**Directions for this task:**
Lines in the listing below may contain the word "particular". State how many do, and nothing more.

**Data to use:**
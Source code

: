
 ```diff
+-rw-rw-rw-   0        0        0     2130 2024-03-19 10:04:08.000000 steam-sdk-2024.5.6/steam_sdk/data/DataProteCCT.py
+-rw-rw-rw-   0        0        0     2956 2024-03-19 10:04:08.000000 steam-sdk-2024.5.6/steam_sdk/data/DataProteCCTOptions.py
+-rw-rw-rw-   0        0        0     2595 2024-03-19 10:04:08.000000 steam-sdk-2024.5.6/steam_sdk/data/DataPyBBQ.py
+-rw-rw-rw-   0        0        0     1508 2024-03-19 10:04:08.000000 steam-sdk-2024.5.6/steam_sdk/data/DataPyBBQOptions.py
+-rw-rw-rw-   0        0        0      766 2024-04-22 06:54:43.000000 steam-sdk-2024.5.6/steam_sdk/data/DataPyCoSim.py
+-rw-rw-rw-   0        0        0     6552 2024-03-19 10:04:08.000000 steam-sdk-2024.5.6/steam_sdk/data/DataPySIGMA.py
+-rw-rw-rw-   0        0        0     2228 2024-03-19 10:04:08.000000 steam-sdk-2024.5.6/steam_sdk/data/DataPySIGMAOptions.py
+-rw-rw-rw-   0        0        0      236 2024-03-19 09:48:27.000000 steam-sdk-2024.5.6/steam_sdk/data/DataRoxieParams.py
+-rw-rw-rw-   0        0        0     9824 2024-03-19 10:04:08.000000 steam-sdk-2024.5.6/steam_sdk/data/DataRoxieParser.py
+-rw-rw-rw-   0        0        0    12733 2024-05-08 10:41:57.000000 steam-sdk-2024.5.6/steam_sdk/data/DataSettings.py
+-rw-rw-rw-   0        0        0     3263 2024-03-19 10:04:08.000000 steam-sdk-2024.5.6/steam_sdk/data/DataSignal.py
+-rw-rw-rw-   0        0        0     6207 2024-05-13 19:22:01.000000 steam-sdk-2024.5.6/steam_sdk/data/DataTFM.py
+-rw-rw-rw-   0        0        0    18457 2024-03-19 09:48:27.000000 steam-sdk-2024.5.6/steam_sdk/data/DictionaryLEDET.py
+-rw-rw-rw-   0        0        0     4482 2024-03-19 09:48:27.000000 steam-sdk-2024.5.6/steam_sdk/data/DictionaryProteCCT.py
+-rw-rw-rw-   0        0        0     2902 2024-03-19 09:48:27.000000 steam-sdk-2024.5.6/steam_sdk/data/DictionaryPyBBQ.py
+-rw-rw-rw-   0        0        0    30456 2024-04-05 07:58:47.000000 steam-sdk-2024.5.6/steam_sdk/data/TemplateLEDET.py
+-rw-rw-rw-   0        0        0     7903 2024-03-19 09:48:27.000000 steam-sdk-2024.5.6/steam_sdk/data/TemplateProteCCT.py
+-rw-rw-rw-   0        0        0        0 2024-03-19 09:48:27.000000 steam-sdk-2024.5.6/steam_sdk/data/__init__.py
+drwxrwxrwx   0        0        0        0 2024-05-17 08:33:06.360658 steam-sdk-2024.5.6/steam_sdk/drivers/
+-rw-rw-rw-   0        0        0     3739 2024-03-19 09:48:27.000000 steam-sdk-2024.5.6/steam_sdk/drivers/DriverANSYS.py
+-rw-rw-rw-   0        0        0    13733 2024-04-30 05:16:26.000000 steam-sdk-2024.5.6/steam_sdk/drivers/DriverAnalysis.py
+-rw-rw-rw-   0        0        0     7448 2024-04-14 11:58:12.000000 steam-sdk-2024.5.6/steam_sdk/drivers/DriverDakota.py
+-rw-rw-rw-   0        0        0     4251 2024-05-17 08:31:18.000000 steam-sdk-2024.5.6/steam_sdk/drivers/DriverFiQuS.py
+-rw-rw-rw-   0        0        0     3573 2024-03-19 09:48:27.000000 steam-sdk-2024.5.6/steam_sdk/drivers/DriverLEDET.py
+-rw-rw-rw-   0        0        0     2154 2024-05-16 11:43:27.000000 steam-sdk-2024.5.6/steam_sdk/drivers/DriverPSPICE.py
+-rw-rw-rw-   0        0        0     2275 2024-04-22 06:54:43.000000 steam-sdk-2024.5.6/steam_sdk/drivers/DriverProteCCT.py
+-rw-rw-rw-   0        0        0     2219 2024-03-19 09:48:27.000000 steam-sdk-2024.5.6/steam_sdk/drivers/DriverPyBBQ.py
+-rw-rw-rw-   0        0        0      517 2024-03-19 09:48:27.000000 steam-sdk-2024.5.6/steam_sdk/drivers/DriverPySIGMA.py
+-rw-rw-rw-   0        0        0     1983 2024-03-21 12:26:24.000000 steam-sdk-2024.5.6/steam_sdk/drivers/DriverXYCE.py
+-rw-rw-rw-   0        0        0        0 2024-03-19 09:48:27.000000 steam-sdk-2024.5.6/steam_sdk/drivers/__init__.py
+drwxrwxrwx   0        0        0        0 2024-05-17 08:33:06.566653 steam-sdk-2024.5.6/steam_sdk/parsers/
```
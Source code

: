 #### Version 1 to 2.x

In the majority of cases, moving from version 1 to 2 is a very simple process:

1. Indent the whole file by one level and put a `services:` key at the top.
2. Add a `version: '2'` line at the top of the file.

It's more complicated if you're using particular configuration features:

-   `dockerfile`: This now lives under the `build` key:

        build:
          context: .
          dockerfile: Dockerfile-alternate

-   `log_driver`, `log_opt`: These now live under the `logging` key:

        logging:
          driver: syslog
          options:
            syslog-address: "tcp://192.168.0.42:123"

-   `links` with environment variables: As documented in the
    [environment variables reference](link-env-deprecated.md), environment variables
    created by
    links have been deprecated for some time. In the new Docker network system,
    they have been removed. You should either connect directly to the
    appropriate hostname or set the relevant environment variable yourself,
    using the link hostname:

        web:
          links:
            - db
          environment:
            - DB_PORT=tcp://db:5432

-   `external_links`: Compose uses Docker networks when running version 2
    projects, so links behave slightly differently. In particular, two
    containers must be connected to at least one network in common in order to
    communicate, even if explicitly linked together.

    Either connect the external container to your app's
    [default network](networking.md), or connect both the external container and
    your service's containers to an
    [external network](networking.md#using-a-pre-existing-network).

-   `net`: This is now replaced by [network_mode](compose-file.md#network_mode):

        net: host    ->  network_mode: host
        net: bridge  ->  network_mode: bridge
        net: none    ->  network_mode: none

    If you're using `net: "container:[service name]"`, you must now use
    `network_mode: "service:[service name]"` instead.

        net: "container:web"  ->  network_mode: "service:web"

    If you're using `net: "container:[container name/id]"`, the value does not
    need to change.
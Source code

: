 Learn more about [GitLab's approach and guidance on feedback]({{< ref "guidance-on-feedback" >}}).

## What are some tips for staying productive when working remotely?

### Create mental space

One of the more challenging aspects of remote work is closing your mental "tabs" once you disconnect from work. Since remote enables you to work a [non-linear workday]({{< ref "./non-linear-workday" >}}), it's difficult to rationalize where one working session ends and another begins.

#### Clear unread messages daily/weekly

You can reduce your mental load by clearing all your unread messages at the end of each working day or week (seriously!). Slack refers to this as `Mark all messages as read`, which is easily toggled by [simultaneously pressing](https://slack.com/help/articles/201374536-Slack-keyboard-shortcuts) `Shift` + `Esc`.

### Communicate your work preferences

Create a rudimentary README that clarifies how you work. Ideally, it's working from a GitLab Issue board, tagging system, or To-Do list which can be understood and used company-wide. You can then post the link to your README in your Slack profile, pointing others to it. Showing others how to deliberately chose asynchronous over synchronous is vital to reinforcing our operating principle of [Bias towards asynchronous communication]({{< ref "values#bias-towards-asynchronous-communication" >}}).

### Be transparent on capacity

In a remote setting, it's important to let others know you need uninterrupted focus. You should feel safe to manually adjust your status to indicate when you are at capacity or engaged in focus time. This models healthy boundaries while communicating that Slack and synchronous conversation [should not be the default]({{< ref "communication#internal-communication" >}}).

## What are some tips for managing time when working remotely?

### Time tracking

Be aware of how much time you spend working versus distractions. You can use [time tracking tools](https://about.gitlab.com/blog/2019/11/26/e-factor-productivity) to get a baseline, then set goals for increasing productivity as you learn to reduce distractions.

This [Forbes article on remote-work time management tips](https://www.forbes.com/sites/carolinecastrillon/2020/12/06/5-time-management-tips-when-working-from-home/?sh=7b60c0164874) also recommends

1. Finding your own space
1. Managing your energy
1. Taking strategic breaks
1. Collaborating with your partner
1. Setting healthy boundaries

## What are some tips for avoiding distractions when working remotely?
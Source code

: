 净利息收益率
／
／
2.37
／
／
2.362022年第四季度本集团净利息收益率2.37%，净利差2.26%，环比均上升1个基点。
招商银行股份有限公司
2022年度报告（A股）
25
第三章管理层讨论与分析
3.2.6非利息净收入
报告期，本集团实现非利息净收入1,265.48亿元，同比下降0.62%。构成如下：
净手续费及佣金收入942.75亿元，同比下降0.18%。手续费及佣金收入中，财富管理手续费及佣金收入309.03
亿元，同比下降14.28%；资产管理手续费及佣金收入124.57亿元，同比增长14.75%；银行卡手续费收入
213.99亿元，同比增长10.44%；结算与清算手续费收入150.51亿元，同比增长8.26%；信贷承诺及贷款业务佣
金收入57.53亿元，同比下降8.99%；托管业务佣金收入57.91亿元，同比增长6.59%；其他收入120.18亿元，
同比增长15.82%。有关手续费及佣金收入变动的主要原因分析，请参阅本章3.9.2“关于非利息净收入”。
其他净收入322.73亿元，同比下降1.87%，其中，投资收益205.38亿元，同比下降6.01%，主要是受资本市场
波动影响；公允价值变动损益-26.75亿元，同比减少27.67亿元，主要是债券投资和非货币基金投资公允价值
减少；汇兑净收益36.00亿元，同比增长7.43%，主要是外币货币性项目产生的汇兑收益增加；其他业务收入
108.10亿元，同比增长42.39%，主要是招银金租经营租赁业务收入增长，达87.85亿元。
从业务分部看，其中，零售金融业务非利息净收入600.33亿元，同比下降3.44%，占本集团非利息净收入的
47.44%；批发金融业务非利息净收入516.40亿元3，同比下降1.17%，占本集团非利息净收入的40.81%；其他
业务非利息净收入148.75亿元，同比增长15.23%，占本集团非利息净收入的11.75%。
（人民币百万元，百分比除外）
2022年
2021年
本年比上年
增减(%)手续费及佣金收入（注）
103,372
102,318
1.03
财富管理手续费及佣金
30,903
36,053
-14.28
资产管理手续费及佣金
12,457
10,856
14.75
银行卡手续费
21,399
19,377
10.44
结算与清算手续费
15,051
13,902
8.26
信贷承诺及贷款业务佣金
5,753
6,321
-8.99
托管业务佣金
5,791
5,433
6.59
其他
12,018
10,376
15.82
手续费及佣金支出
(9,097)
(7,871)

**Solution to this task:**
2